I'm sitting here in our living room drinking my first cup of tea made with my beautiful red tea kettle and I am content :) It's just a little thing, but so often, I find it's the little things that matter most.
Yesterday, Matthew and I rearranged the furniture in our apartment. It was fun to work around the house together and try and figure out what we liked the best. I'm still trying to organize everything that we have, from appointing certain pictures to particular pictures frames, to trying to figure out where everything in our kitchen is going to go...it seems that we have too few cabinets to hold all of our stuff. Soon we'll be going to the store trying to find some sort of stand alone pantry to hold all of our food since right now it's just kind of all over the kitchen trying to find a home in the midst of the chaos. But I am making headway. The living room and dining room are looking much more put together and organized and I am looking forward to the day when we are able to have friends over and there will actually be somewhere for all of us to sit and relax! The thought of entertaining excites me and scares me all at the same time. I have a great desire to have people over to our home, to spend time and to get to know the people around me here in Ingersoll. But I am very intimidated at the thought of only being a home maker for a short time and that I'm going to invite someone over to, it seems, inspect my abilities and my failings. But, despite my fears, I still look forward to the day when Matthew and I will invite our friends and family over to enjoy a meal together, to play games and to laugh together. The thought of it brings a smile to my face :)
Over the last few days I have been reading through Proverbs and Colossians. Colossians is probably one of my all time favorite books. I could read Colossians 3 over and over, and I sometimes do!
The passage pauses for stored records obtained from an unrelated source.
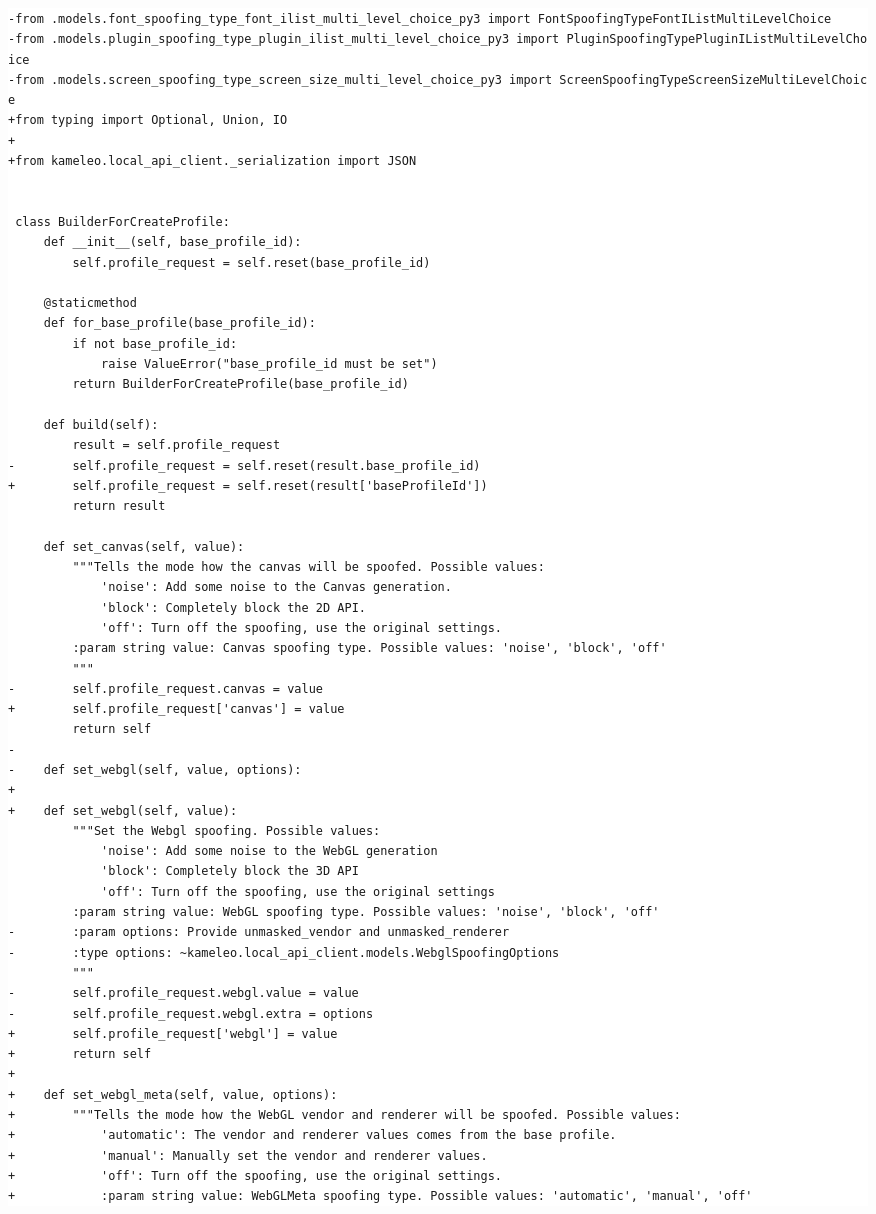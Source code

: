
 ```
-from .models.font_spoofing_type_font_ilist_multi_level_choice_py3 import FontSpoofingTypeFontIListMultiLevelChoice
-from .models.plugin_spoofing_type_plugin_ilist_multi_level_choice_py3 import PluginSpoofingTypePluginIListMultiLevelChoice
-from .models.screen_spoofing_type_screen_size_multi_level_choice_py3 import ScreenSpoofingTypeScreenSizeMultiLevelChoice
+from typing import Optional, Union, IO
+
+from kameleo.local_api_client._serialization import JSON
 
 
 class BuilderForCreateProfile:
     def __init__(self, base_profile_id):
         self.profile_request = self.reset(base_profile_id)
 
     @staticmethod
     def for_base_profile(base_profile_id):
         if not base_profile_id:
             raise ValueError("base_profile_id must be set")
         return BuilderForCreateProfile(base_profile_id)
 
     def build(self):
         result = self.profile_request
-        self.profile_request = self.reset(result.base_profile_id)
+        self.profile_request = self.reset(result['baseProfileId'])
         return result
 
     def set_canvas(self, value):
         """Tells the mode how the canvas will be spoofed. Possible values:
             'noise': Add some noise to the Canvas generation.
             'block': Completely block the 2D API.
             'off': Turn off the spoofing, use the original settings.
         :param string value: Canvas spoofing type. Possible values: 'noise', 'block', 'off'
         """
-        self.profile_request.canvas = value
+        self.profile_request['canvas'] = value
         return self
-    
-    def set_webgl(self, value, options):
+
+    def set_webgl(self, value):
         """Set the Webgl spoofing. Possible values:
             'noise': Add some noise to the WebGL generation
             'block': Completely block the 3D API
             'off': Turn off the spoofing, use the original settings
         :param string value: WebGL spoofing type. Possible values: 'noise', 'block', 'off'
-        :param options: Provide unmasked_vendor and unmasked_renderer
-        :type options: ~kameleo.local_api_client.models.WebglSpoofingOptions
         """
-        self.profile_request.webgl.value = value
-        self.profile_request.webgl.extra = options
+        self.profile_request['webgl'] = value
+        return self
+
+    def set_webgl_meta(self, value, options):
+        """Tells the mode how the WebGL vendor and renderer will be spoofed. Possible values:
+            'automatic': The vendor and renderer values comes from the base profile.
+            'manual': Manually set the vendor and renderer values.
+            'off': Turn off the spoofing, use the original settings.
+            :param string value: WebGLMeta spoofing type. Possible values: 'automatic', 'manual', 'off'
```
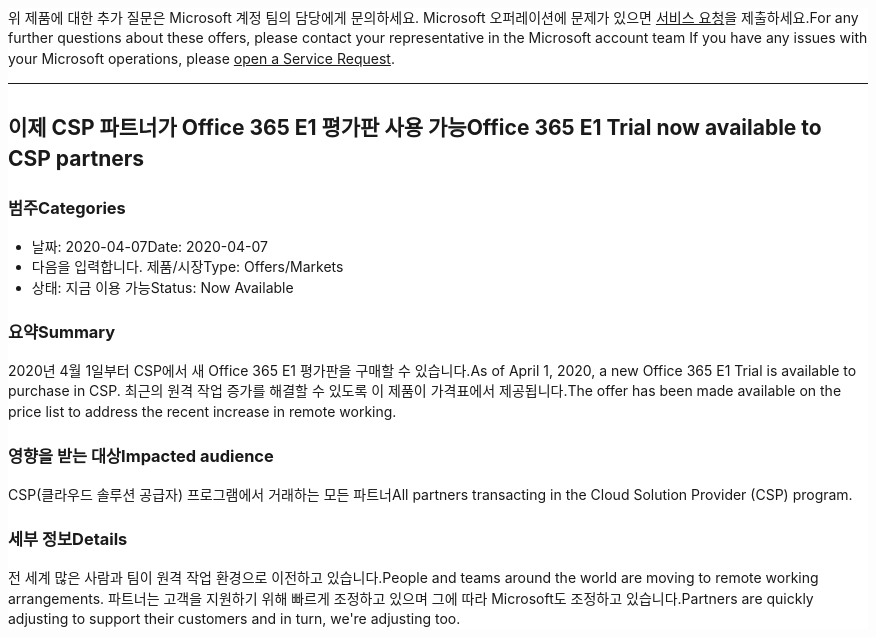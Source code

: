 <span data-ttu-id="fb8c0-392">위 제품에 대한 추가 질문은 Microsoft 계정 팀의 담당에게 문의하세요. Microsoft 오퍼레이션에 문제가 있으면 [서비스 요청](https://partner.microsoft.com/dashboard/support/servicerequests/create?stage=2&topicid=aa679372-d996-73df-e244-cb28bbbf28e8)을 제출하세요.</span><span class="sxs-lookup"><span data-stu-id="fb8c0-392">For any further questions about these offers, please contact your representative in the Microsoft account team If you have any issues with your Microsoft operations, please [open a Service Request](https://partner.microsoft.com/dashboard/support/servicerequests/create?stage=2&topicid=aa679372-d996-73df-e244-cb28bbbf28e8).</span></span>

_________________

## <a name="office-365-e1-trial-now-available-to-csp-partners"></a><a id="5"/></a><span data-ttu-id="fb8c0-393">이제 CSP 파트너가 Office 365 E1 평가판 사용 가능</span><span class="sxs-lookup"><span data-stu-id="fb8c0-393">Office 365 E1 Trial now available to CSP partners</span></span>

### <a name="categories"></a><span data-ttu-id="fb8c0-394">범주</span><span class="sxs-lookup"><span data-stu-id="fb8c0-394">Categories</span></span>

- <span data-ttu-id="fb8c0-395">날짜: 2020-04-07</span><span class="sxs-lookup"><span data-stu-id="fb8c0-395">Date: 2020-04-07</span></span>
- <span data-ttu-id="fb8c0-396">다음을 입력합니다. 제품/시장</span><span class="sxs-lookup"><span data-stu-id="fb8c0-396">Type: Offers/Markets</span></span>
- <span data-ttu-id="fb8c0-397">상태: 지금 이용 가능</span><span class="sxs-lookup"><span data-stu-id="fb8c0-397">Status: Now Available</span></span>

### <a name="summary"></a><span data-ttu-id="fb8c0-398">요약</span><span class="sxs-lookup"><span data-stu-id="fb8c0-398">Summary</span></span>

<span data-ttu-id="fb8c0-399">2020년 4월 1일부터 CSP에서 새 Office 365 E1 평가판을 구매할 수 있습니다.</span><span class="sxs-lookup"><span data-stu-id="fb8c0-399">As of April 1, 2020, a new Office 365 E1 Trial is available to purchase in CSP.</span></span> <span data-ttu-id="fb8c0-400">최근의 원격 작업 증가를 해결할 수 있도록 이 제품이 가격표에서 제공됩니다.</span><span class="sxs-lookup"><span data-stu-id="fb8c0-400">The offer has been made available on the price list to address the recent increase in remote working.</span></span>

### <a name="impacted-audience"></a><span data-ttu-id="fb8c0-401">영향을 받는 대상</span><span class="sxs-lookup"><span data-stu-id="fb8c0-401">Impacted audience</span></span>

<span data-ttu-id="fb8c0-402">CSP(클라우드 솔루션 공급자) 프로그램에서 거래하는 모든 파트너</span><span class="sxs-lookup"><span data-stu-id="fb8c0-402">All partners transacting in the Cloud Solution Provider (CSP) program.</span></span>

### <a name="details"></a><span data-ttu-id="fb8c0-403">세부 정보</span><span class="sxs-lookup"><span data-stu-id="fb8c0-403">Details</span></span>

<span data-ttu-id="fb8c0-404">전 세계 많은 사람과 팀이 원격 작업 환경으로 이전하고 있습니다.</span><span class="sxs-lookup"><span data-stu-id="fb8c0-404">People and teams around the world are moving to remote working arrangements.</span></span> <span data-ttu-id="fb8c0-405">파트너는 고객을 지원하기 위해 빠르게 조정하고 있으며 그에 따라 Microsoft도 조정하고 있습니다.</span><span class="sxs-lookup"><span data-stu-id="fb8c0-405">Partners are quickly adjusting to support their customers and in turn, we're adjusting too.</span></span>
Today while I was reading these verses really stood out to me:
"So, as those who have been chosen of God, holy and beloved, put on a heart of compassion, kindness, humility, gentleness and patients; bearing with one another, and forgiving each other, whoever has a complaint against anyone; just as the Lord forgave you, so also should you. Beyond all these things put on love, which is the perfect bond of unity. Let the peace of Christ rule in your hearts, to which indeed you were called in one body; and be thankful. Let the word of Christ richly dwell within you, with all wisdom teaching and admonishing one another with psalms and hymns and spiritual songs, singing with thankfulness in your hearts to God. Whatever you do in word or deed, do all in the name of the Lord Jesus, giving thanks through Him to God the Father." ~ Colossions 3:12-17
When in life would these verses not be applicable? When do I not need to be reminded that whatever I do I should do it unto the Lord? When do I not need to be reminded of the Lord's forgiveness towards me and therefore how I should forgive others? How easy it is to just "live life" and to leave God out of it. I pray that I don't. I pray that I remember Him, that I remember what He has done for me and that that affects how I live the life that He has given to me.